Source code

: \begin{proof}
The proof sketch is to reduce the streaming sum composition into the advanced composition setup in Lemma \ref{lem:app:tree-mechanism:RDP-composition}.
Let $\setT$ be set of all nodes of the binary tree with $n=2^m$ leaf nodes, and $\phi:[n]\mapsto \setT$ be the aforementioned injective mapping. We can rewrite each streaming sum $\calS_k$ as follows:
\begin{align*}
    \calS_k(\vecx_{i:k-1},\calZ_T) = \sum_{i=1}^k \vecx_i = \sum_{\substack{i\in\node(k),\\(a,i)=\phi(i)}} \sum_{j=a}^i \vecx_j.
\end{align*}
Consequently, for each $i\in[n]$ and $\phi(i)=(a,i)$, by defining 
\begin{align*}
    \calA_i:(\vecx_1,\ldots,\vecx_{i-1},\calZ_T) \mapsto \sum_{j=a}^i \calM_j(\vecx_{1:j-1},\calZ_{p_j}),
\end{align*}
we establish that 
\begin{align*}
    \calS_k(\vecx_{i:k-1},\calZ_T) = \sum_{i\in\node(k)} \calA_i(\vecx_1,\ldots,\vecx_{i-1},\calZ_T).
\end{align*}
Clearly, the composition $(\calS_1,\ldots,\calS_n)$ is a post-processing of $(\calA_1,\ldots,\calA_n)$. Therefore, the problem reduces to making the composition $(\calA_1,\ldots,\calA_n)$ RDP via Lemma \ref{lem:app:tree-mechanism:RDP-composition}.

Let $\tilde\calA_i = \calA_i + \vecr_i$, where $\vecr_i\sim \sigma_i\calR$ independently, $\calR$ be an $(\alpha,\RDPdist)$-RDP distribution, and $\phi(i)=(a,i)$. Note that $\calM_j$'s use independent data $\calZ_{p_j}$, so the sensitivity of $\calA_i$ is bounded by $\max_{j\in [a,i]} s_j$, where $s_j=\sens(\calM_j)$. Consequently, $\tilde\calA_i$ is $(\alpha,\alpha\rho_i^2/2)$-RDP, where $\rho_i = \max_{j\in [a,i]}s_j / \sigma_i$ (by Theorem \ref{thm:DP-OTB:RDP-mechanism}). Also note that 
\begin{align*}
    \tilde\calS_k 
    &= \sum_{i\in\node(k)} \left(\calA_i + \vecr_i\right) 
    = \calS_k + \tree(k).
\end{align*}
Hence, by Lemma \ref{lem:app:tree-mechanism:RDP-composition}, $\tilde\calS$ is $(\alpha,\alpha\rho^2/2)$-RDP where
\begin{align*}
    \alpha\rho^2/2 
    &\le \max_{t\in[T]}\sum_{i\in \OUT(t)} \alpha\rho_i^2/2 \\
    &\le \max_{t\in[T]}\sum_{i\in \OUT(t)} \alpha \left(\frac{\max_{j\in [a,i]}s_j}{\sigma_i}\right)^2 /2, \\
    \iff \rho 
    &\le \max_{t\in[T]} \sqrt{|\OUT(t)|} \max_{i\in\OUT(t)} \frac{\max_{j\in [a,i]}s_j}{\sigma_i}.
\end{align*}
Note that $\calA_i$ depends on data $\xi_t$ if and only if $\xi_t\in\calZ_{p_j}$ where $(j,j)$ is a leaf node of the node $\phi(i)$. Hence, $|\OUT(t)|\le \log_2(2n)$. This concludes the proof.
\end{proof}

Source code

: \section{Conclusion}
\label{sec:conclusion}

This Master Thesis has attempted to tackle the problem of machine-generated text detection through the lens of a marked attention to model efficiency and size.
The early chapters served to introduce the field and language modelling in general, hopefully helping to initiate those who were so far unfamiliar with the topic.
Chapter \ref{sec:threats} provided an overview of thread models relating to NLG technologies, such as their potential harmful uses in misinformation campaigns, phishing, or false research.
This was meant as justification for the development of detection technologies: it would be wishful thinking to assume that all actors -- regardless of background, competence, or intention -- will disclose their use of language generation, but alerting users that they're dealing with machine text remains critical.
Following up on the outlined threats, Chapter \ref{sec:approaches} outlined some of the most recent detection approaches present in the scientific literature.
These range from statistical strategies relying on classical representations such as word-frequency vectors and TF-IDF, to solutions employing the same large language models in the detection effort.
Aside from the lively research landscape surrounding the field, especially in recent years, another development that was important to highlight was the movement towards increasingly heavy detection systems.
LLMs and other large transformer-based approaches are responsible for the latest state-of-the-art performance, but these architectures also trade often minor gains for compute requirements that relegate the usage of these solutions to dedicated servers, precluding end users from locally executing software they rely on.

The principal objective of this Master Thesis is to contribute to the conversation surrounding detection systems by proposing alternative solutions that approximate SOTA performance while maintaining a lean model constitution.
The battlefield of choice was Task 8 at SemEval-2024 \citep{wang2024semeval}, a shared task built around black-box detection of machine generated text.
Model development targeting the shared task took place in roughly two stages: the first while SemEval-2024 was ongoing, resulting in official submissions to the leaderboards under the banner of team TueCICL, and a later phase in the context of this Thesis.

#### Task details
Return solely the count of lines in the data above in which the word "development" occurs.

#### Answer space
3